The Trapped Girl (Tracy Crosswhite #4)(25)



The third day, Graham came home with a bouquet of flowers and an apology. I almost wished he hadn’t. Just when I thought I’d figured out his mood for the week, it would swing again.

“I’m sorry I’ve been such a jerk,” he said, handing me the fragrant bouquet. “It’s just that you really caught me out of the blue at the bank and I felt like I’d been put in an embarrassing situation, you know? I mean, here I was getting ready to take out a bank loan, and I’m supposed to be a lawyer, and I didn’t even know my wife had this massive trust.”

“I should have told you,” I said, though it was more to appease him. “It’s just, like I said, I didn’t think it would make any difference since we can’t use it.”

“Then why did you bring it up?”

“I was nervous. I didn’t want you to lie on a bank application and say you were going to be made a partner of the firm.”

He smiled, but it was patronizing. “Andrea, you’re such a Goody Two-shoes. Nobody is going to check on that, but it’s cute that you were looking out for me. And I get it. We can’t use the trust for the business, but hey, it’s nice to know that we have it, right? I mean, it’s like we have a net under the trapeze.”

“What do you mean?” I asked, suddenly leery of where he was taking the conversation.

“I mean we can use it if things get a little tight getting the business up and running, or to do things like travel—or buy a boat, you know, fun things as a couple. Wouldn’t it be great to have a boat? I mean we can use it like that, can’t we?”

“I suppose,” I said, wary. “The interest anyway.”

He leaned closer. “Do you forgive me?”

“Sure,” I said. What else was I to do?

“You know what I want to do?” He moved quickly, the way he did when he had a thought that excited him. I was praying he wasn’t about to say, “Have sex.”

“I want to go out to dinner and celebrate our new business. Someplace special.”

With Graham I was learning that “special” meant “expensive,” and I already knew whose credit card we’d be using.

Over the next two months the bank approved the loan, and Graham searched for space to rent and researched inventory. He’d been energized, upbeat, and excited like the Graham I’d met and married. He couldn’t get enough of me either. We had sex all over the loft, and in creative ways. I’d tried to be optimistic that the business would succeed, but my doubt grew when Graham told me he’d found a small shop right there in the Pearl District, which was one of the highest-rent districts in Portland—and that was saying something. I’d read an article that said, since 2015, Portland’s residential and commercial rents had shot through the roof. All the newspapers lamented how Portland was losing its identity as longtime residents and small businesses were forced farther and farther out of the city core. The rent on my loft had skyrocketed from $900 a month to $1,250 in just three years, and the space Graham chose to open Genesis was $23 a square foot. I tried to persuade him to open the dispensary in a more industrial area where the rent was $11 a square foot, where we would have plenty of parking, and where we would be farther away from the medical dispensaries, but Graham dismissed it.

“It’s the first rule of real estate,” he said. “Location, location, location. We’re going to be in a prime location within walking distance of all the businesses and law firms, and that’s where the money is. Those are the people we are going to cater to. Besides, think of the money we’ll save by not having to drive.”

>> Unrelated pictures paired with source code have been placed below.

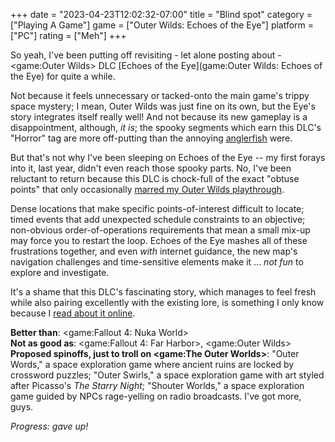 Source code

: +++
date = "2023-04-23T12:02:32-07:00"
title = "Blind spot"
category = ["Playing A Game"]
game = ["Outer Wilds: Echoes of the Eye"]
platform = ["PC"]
rating = ["Meh"]
+++

So yeah, I've been putting off revisiting - let alone posting about - <game:Outer Wilds> DLC [Echoes of the Eye](game:Outer Wilds: Echoes of the Eye) for quite a while.

Not because it feels unnecessary or tacked-onto the main game's trippy space mystery; I mean, Outer Wilds was just fine on its own, but the Eye's story integrates itself really well!  And not because its new gameplay is a disappointment, although, <i>it is</i>; the spooky segments which earn this DLC's "Horror" tag are more off-putting than the annoying <a href="https://outerwilds.fandom.com/wiki/Anglerfish">anglerfish</a> were.

But that's not why I've been sleeping on Echoes of the Eye -- my first forays into it, last year, didn't even reach those spooky parts.  No, I've been reluctant to return because this DLC is chock-full of the exact "obtuse points" that only occasionally [marred my Outer Wilds playthrough]($SiteBaseURL$2022/07/24/spaceloop/).

Dense locations that make specific points-of-interest difficult to locate; timed events that add unexpected schedule constraints to an objective; non-obvious order-of-operations requirements that mean a small mix-up may force you to restart the loop.  Echoes of the Eye mashes all of these frustrations together, and even <i>with</i> internet guidance, the new map's navigation challenges and time-sensitive elements make it ... <i>not fun</i> to explore and investigate.

It's a shame that this DLC's fascinating story, which manages to feel fresh while also pairing excellently with the existing lore, is something I only know because I <a href="https://outerwilds.fandom.com/wiki/The_Stranger%27s_inhabitants">read about it online</a>.

<b>Better than</b>: <game:Fallout 4: Nuka World>  
<b>Not as good as</b>: <game:Fallout 4: Far Harbor>, <game:Outer Wilds>  
<b>Proposed spinoffs, just to troll on <game:The Outer Worlds></b>: "Outer Words," a space exploration game where ancient ruins are locked by crossword puzzles; "Outer Swirls," a space exploration game with art styled after Picasso's <i>The Starry Night</i>; "Shouter Worlds," a space exploration game guided by NPCs rage-yelling on radio broadcasts.  I've got more, guys.

<i>Progress: gave up!</i>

Between the bank loan payment, the rents on the loft and the building space, and Graham’s lease on his Porsche—which he renewed once we got the loan—we were going to have to clear close to $6,000 a month just to break even. That didn’t include our regular expenses or the cost of the business permit to sell marijuana, and Graham had pretty much blown through the loan on our portion of the tenant improvements and other start-up costs. He kept opting for upgrades like Brazilian hardwood floors and high-end glass cabinets with recessed lighting to display the different kinds of pot, as if it were jewelry.

“I want this place to shout ‘class’ when people come in,” he said. “I don’t want to be catering to some lowlife losers.”

I didn’t care who we catered to so long as those lowlife losers had real American dollars, but if I expressed any reservation or tried to get him to opt for a cheaper alternative, he’d just smile and say, “Relax, we have the trust income we can pull from if we’re a little short this month.”

Beyond all of that, I was worried because I’d been reading that city officials were contemplating allowing Portland’s medical marijuana dispensaries to sell to recreational users. It would be a huge windfall for the dispensaries. They wouldn’t have the same start-up costs and could drive down the price, not to mention increase competition. When I brought it up with Graham, however, he dismissed it. “Those places are pits. That is not our clientele. And our reputation is already spreading.”

And it seemed it was—to some extent anyway. They ran an article in the Portland Tribune—the free weekly paper—and it included a picture of Graham standing beneath the store entrance and green neon Genesis sign. Graham had framed the article and the photograph and hung both on a wall in the store.